Originally Posted by aquablue
The news today in the WSJ suggests the office market is going to flooded with space soon and the financial services industry is getting smaller. Don't expect many new office towers to go up any time soon.
No. 51 Astor is being looked at by tech companies. 1 WTC up to this point is largely occupied by a publishing and a law firm. Hudson Yards South's anchor tenant makes purses, among other stuff I've been told. 250 W 55th is almost entirely leased, and it's all law firms. Plus you have L'Oreal looking at enough space to anchor, and get 3 WTC built, 500K for a make up company! (I know they won't move there but just an indication of how much space that is), Viacom and News Corp both none financial firms looking for huge amounts of space, 1M SF each.
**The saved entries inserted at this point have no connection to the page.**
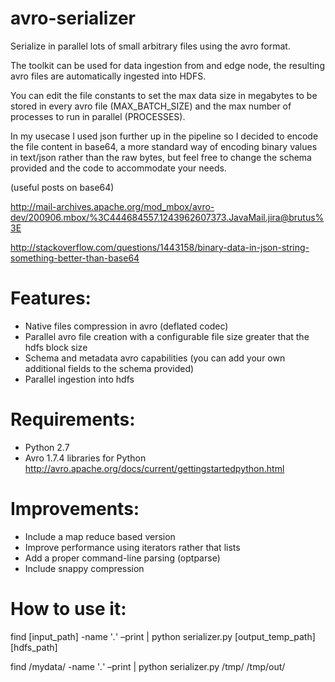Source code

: avro-serializer
===============

Serialize in parallel lots of small arbitrary files using the avro format.

The toolkit can be used for data ingestion from and edge node, the resulting avro files are automatically ingested into HDFS.

You can edit the file constants to set the max data size in megabytes to be stored in every avro file (MAX_BATCH_SIZE) and the max number of processes to run in parallel (PROCESSES).

In my usecase I used json further up in the pipeline so I decided to encode the file content in base64, a more standard way of encoding binary values in text/json rather than the raw bytes, but feel free to change the schema provided and the code to accommodate your needs.

(useful posts on base64)

http://mail-archives.apache.org/mod_mbox/avro-dev/200906.mbox/%3C444684557.1243962607373.JavaMail.jira@brutus%3E

http://stackoverflow.com/questions/1443158/binary-data-in-json-string-something-better-than-base64

# Features:
- Native files compression in avro (deflated codec)
- Parallel avro file creation with a configurable file size greater that the hdfs block size
- Schema and metadata avro capabilities (you can add your own additional fields to the schema provided)
- Parallel ingestion into hdfs

# Requirements:
- Python 2.7
- Avro 1.7.4 libraries for Python http://avro.apache.org/docs/current/gettingstartedpython.html

# Improvements:
- Include a map reduce based version
- Improve performance using iterators rather that lists
- Add a proper command-line parsing (optparse)
- Include snappy compression

# How to use it:
find [input_path] -name '*.*' –print | python serializer.py [output_temp_path] [hdfs_path]

find /mydata/ -name '*.*' –print | python serializer.py /tmp/ /tmp/out/

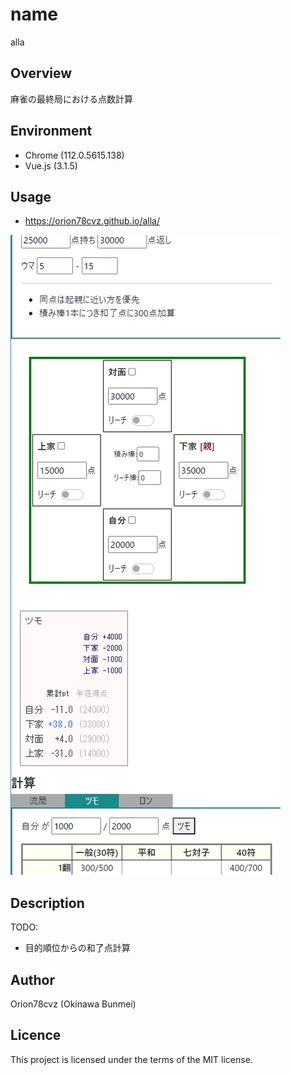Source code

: # name

alla

## Overview

麻雀の最終局における点数計算

## Environment

- Chrome (112.0.5615.138)
- Vue.js (3.1.5)

## Usage

- https://orion78cvz.github.io/alla/

![screenshot](screenshot.jpg)

## Description

TODO:
- 目的順位からの和了点計算

## Author

Orion78cvz (Okinawa Bunmei)

## Licence

This project is licensed under the terms of the MIT license.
Financial service companies have traditionally driven new office construction in the past, but as has been posted in the Hudson Yards thread, all sorts of companies, from all different types of industries are looking for new space because almost 90% of commercial square feet in Manhattan predates 1970, source
. That is an incredible statistic.
I met with a woman who works at Studley this morning, and she has worked on the Time Warner account, a media company that is reevaluating it's more than 4 MILLION SF NY portfolio, that's almost one entire of the original twin towers, and they're also managing Jones Day which is another law firm looking for 400K worth of square feet, and she hinted at some other names and locations they're looking at specifically but nothing that wouldn't surprise someone on this site. Plus Milbank is getting booted from the JP building downtown and needs 250K sf.
Plus, your assertion that financial firms won't move isn't well founded either. Credit Suisse is actively looking at new space with CBRE, and Citi is looking around too. There is a lot of natural pent up demand for new space, the vacancy rate is falling, and rents are rising. These companies are smart, they know that at places like Hudson Yards, MW, and the WTC they can get huge blocks of office space (which it's important to understand is very rare in Manhattan) at discounted prices because of tax credits, among other things so they actually save money in the future by signing leases now and get into one of those new buildings instead of waiting until their lease expires in 2015 or 2018 when the economy will probably be better, and rents will be higher.
That was a bit of a rant, I had a long day so I apologize, and don't take it personally but what you said is just false.